[Saved data entries]

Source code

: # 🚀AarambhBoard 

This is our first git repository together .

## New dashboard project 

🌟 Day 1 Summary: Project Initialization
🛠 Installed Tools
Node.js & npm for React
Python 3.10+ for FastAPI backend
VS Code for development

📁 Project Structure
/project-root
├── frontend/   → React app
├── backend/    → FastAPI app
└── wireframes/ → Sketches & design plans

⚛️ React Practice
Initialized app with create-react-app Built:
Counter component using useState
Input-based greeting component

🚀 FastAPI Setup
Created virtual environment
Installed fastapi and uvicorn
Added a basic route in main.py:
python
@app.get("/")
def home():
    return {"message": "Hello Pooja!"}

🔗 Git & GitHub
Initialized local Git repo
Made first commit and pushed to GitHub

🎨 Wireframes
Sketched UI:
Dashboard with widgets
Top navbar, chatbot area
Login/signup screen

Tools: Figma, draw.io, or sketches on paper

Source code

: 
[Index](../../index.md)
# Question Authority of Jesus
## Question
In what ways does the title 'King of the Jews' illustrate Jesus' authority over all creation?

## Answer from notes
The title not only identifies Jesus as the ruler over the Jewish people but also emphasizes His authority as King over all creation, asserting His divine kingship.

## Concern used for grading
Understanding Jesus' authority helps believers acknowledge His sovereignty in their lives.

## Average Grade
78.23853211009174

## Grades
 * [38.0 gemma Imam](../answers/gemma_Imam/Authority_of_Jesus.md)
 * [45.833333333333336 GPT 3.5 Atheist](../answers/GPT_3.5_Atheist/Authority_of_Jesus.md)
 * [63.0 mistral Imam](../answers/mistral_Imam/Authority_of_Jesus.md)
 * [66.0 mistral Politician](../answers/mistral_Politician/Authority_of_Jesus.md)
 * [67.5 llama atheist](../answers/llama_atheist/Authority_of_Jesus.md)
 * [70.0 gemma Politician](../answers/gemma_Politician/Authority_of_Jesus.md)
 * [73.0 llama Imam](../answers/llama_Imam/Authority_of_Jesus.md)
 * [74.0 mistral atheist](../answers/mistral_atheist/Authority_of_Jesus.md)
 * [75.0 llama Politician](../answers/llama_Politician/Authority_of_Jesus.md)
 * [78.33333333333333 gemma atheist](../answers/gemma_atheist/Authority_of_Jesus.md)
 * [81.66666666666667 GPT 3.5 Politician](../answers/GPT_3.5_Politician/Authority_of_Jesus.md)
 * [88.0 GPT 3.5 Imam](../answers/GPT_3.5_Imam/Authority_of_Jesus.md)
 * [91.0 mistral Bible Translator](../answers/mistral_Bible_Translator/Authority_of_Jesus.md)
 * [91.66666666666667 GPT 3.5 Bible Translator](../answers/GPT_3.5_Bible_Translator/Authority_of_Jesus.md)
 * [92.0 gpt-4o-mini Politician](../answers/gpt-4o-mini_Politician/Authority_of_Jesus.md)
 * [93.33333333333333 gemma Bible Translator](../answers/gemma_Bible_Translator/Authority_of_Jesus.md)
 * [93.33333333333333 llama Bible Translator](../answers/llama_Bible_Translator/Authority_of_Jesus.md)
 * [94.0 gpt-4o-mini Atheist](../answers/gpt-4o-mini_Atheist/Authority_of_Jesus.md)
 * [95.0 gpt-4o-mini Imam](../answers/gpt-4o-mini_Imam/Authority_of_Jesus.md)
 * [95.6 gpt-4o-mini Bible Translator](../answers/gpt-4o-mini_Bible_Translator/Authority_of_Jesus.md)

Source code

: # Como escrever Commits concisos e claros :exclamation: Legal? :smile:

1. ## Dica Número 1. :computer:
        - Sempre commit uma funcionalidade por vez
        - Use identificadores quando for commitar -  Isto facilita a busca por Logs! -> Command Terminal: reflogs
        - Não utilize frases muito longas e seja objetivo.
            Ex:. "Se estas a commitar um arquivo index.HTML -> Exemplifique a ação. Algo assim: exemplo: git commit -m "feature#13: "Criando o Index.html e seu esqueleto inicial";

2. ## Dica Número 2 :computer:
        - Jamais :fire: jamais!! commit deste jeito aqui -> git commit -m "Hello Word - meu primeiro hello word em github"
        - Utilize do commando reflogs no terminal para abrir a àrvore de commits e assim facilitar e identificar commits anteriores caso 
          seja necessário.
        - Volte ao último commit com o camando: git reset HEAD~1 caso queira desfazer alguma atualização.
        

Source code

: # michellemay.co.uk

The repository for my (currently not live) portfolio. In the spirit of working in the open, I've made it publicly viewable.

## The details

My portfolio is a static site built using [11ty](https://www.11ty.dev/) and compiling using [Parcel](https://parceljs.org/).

...

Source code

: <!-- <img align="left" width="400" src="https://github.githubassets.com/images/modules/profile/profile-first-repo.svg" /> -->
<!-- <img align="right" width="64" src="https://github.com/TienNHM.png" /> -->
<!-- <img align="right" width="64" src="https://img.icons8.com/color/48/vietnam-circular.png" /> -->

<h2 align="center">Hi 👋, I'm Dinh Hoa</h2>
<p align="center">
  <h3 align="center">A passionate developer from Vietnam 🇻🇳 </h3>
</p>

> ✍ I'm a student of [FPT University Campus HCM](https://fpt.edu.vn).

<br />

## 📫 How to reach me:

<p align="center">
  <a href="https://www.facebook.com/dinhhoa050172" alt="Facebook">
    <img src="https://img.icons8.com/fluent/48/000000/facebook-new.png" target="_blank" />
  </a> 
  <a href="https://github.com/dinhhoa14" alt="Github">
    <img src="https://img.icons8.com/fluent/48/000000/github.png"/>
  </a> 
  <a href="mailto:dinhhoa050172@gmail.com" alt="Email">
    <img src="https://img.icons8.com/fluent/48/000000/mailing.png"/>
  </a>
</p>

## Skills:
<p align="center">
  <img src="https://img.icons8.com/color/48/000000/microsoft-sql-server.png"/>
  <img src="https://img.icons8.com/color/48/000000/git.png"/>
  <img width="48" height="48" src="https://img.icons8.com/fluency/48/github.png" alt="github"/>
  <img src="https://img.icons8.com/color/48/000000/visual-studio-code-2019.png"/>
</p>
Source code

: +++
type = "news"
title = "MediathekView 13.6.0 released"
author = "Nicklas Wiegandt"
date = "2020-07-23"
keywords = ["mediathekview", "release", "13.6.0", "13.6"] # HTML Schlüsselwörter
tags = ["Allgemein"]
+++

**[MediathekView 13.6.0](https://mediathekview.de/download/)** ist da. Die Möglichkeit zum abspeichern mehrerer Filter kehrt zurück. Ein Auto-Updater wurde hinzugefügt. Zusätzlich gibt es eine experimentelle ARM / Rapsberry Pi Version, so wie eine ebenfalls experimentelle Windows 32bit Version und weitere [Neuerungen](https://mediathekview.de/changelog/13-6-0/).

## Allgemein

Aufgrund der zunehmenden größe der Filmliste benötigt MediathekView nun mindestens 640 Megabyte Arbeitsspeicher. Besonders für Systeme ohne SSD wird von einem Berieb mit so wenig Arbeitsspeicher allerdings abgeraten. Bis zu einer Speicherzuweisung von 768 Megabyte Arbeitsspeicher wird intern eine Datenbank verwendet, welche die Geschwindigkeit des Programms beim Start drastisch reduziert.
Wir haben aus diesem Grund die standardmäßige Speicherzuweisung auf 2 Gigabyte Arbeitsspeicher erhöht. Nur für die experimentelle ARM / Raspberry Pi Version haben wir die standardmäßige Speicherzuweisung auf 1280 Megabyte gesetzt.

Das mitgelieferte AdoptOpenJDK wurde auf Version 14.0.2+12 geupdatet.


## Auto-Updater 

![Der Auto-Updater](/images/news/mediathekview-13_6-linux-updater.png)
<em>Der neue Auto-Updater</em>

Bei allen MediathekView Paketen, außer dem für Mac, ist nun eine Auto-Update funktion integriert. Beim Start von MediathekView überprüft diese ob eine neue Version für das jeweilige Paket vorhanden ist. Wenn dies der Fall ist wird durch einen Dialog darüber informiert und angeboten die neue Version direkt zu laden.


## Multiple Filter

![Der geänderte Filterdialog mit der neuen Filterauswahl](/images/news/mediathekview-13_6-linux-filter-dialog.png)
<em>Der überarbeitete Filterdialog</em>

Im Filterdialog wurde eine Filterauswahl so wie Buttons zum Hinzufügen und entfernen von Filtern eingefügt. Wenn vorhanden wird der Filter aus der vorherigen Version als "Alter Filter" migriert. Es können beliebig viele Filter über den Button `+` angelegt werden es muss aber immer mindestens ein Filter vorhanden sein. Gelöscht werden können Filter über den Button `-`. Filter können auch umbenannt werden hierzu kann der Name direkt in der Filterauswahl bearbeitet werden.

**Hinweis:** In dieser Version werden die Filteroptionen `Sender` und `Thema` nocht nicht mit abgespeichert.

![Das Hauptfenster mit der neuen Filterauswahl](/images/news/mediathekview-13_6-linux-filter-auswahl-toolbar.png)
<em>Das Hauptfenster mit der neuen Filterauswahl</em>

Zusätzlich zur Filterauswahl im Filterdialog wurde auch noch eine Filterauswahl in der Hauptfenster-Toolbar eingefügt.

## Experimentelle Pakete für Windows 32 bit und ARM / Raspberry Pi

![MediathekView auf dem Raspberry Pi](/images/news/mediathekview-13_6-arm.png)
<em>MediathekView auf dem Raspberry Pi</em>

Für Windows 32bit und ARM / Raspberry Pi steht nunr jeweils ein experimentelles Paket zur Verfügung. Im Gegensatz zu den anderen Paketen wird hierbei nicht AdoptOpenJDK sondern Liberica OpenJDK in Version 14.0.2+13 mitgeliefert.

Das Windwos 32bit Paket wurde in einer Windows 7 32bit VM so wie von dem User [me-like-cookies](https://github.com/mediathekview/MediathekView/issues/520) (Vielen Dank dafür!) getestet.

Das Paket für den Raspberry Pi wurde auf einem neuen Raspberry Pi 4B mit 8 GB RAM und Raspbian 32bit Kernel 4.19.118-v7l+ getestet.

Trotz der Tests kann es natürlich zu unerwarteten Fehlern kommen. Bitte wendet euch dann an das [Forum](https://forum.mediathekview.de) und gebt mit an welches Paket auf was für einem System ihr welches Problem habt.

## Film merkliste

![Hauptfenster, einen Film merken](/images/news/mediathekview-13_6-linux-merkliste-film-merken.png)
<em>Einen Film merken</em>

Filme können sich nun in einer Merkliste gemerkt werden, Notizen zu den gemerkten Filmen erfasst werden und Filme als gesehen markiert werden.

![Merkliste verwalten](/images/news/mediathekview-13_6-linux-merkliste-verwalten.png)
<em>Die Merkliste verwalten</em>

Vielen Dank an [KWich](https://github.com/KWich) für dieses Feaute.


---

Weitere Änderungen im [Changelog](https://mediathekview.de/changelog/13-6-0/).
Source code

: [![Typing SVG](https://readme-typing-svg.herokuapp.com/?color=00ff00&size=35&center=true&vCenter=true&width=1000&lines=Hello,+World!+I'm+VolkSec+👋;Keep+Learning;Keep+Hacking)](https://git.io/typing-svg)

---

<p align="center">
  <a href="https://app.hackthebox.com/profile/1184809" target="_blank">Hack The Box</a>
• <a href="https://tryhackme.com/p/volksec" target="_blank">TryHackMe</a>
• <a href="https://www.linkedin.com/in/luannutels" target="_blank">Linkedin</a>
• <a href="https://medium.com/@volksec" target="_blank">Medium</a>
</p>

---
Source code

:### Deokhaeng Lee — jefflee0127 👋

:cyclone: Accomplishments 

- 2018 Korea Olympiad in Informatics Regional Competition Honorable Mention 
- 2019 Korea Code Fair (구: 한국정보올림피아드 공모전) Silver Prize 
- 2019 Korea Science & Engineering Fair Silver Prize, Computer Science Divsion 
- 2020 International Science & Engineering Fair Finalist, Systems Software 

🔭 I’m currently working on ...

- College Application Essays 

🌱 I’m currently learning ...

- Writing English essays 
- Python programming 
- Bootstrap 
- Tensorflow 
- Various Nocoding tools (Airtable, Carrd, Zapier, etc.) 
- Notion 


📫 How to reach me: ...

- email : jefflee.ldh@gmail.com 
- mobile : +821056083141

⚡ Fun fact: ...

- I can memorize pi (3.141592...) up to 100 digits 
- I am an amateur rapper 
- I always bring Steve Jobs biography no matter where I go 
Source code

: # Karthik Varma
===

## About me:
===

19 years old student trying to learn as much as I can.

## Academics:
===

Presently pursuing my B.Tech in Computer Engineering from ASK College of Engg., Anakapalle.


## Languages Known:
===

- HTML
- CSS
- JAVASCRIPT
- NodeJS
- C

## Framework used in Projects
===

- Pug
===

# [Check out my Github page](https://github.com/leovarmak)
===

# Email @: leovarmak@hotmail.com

--

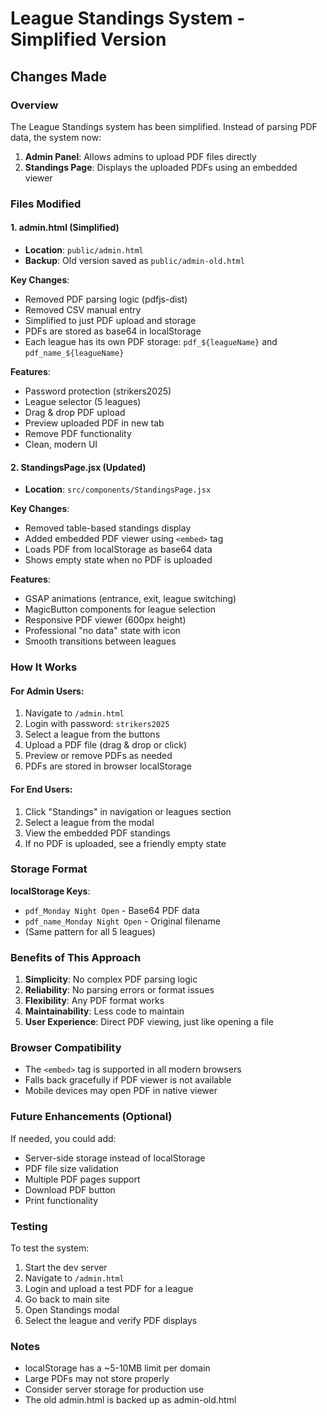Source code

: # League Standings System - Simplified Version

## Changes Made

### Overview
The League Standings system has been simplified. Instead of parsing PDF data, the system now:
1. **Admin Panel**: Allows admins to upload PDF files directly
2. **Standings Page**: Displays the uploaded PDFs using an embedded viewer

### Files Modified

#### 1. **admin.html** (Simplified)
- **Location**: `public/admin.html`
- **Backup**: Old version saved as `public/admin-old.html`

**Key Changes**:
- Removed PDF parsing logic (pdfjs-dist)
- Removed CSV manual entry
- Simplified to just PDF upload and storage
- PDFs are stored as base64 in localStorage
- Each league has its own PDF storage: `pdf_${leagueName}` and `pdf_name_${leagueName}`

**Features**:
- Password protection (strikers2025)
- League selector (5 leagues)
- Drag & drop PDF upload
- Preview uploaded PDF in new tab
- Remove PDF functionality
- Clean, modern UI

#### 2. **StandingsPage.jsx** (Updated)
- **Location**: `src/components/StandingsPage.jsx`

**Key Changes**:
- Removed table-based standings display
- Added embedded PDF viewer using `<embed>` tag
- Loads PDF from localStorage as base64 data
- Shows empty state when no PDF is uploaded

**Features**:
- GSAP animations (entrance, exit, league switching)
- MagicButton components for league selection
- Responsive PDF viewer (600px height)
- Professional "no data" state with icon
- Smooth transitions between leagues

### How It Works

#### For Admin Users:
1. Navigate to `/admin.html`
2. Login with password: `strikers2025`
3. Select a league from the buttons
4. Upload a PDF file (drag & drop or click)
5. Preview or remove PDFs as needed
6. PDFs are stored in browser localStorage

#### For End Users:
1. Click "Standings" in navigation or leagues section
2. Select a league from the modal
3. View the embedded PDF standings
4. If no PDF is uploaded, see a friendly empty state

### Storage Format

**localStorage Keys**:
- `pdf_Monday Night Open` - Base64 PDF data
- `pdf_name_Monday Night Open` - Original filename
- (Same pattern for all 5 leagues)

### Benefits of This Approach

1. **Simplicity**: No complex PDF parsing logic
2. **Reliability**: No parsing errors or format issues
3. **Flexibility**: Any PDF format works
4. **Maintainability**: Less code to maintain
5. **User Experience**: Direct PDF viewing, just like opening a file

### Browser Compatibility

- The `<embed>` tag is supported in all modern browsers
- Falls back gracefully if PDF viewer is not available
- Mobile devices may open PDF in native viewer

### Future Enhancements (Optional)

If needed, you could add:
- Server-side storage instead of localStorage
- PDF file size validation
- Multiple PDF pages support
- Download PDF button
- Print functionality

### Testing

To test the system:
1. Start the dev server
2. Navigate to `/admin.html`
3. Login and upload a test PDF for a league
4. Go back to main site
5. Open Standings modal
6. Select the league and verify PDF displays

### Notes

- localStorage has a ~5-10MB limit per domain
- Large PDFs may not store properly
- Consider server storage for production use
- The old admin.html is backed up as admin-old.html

### The problem
Above are some lines. Repeat exactly, and only, those from the line that has "- PDFs are stored as base64 in localStorage" through the line that has "- Preview uploaded PDF in new tab".

### Exercise response
- PDFs are stored as base64 in localStorage
- Each league has its own PDF storage: `pdf_${leagueName}` and `pdf_name_${leagueName}`

**Features**:
- Password protection (strikers2025)
- League selector (5 leagues)
- Drag & drop PDF upload
- Preview uploaded PDF in new tab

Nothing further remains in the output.